VL: I think time-restricted feeding, so that this restricting the time of feeding in the workplace by Satchin Panda and others, I think is the most promising. Of course, metformin would be very nice, once A. Barcelo and others that are studying it come up with large thousands of people studies. That would be very interesting especially because at least a percentage of the people are not going to be able to do either time-restricted feeding or periodic fasting, or fasting-mimicking diet. I think for them, maybe metformin, if it turns out not to have side effects after you do it for 20 years, maybe that’s a good option. But we’d love to wait and see.

JM: Alright. I think I finished my questions. I’m wondering if you have anything you’d like to emphasize or some topic to review that I haven’t already asked you about?

VL: No. I think the main thing is to work with established products, but also doctors and nutritionists and dietitians to make sure that the power of these diets is not underestimated. I think a lot of people think that they can do it at home. They can just cook it up. We’ve seen, both in Italy and the United States, a lot of people ending up in the doctor’s office with a lot of problems because of that.

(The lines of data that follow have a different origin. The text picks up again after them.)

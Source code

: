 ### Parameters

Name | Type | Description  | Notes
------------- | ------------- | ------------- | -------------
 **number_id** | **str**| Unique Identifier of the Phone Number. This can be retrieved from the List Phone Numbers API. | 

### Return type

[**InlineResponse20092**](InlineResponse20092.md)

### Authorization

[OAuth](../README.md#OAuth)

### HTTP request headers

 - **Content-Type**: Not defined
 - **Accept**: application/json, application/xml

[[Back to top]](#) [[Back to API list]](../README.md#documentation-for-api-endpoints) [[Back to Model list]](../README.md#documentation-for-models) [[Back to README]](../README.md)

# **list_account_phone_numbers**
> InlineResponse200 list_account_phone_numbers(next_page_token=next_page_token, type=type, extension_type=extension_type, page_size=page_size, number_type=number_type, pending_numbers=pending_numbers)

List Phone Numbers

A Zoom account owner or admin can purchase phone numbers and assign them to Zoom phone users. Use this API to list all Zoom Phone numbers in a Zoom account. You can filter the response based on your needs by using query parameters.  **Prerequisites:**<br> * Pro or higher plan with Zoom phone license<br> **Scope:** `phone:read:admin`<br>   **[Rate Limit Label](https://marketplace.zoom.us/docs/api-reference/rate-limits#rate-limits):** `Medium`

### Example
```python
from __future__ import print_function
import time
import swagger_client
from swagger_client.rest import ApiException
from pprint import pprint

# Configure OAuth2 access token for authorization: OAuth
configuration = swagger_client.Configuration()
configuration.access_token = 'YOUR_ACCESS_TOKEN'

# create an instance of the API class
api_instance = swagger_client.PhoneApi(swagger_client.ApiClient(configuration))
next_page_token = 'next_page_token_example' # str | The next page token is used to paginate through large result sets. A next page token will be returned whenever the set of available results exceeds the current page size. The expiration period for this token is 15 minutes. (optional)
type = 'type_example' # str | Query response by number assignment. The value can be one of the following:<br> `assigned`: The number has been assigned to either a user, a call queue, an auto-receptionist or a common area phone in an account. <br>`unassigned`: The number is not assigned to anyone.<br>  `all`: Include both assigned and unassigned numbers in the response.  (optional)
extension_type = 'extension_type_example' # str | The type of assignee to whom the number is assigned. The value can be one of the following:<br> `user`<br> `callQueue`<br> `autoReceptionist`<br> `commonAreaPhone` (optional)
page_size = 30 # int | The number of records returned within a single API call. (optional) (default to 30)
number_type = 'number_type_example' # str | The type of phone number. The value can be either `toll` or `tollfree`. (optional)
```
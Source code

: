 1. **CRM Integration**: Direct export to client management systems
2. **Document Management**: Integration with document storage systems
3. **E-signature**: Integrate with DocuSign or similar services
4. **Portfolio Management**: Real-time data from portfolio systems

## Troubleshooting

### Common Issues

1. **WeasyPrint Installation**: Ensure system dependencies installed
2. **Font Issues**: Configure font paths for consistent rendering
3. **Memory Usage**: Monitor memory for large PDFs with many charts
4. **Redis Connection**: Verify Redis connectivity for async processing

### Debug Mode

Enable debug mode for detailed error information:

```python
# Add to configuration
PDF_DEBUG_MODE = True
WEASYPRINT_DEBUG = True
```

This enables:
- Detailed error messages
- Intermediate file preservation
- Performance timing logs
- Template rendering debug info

JM: Okay. Good. We’ll definitely keep posted on your new book. Any idea when it’s going to be out in 2017 in the United States?

VL: I hope by the end of the summer. Again, if people go to the Professor Valter Longo Facebook site, I’ll give them an update on our papers, when we publish things, and also when the book is going to come out.

JM: Perfect. The best way to keep in touch with what your research is doing is your Facebook page, Professor Walter Longo.

VL: Valter Longo, with a V.

JM: Valter. V. Not with a W, with a V. Alright. Thank you for all your research. I greatly appreciate the time and opportunity to capture a portion of what you’ve been learning for the past few decades. It’s always a privilege to connect with people who, like you, are so committed to uncovering some of the details of what it takes to be optimally healthy.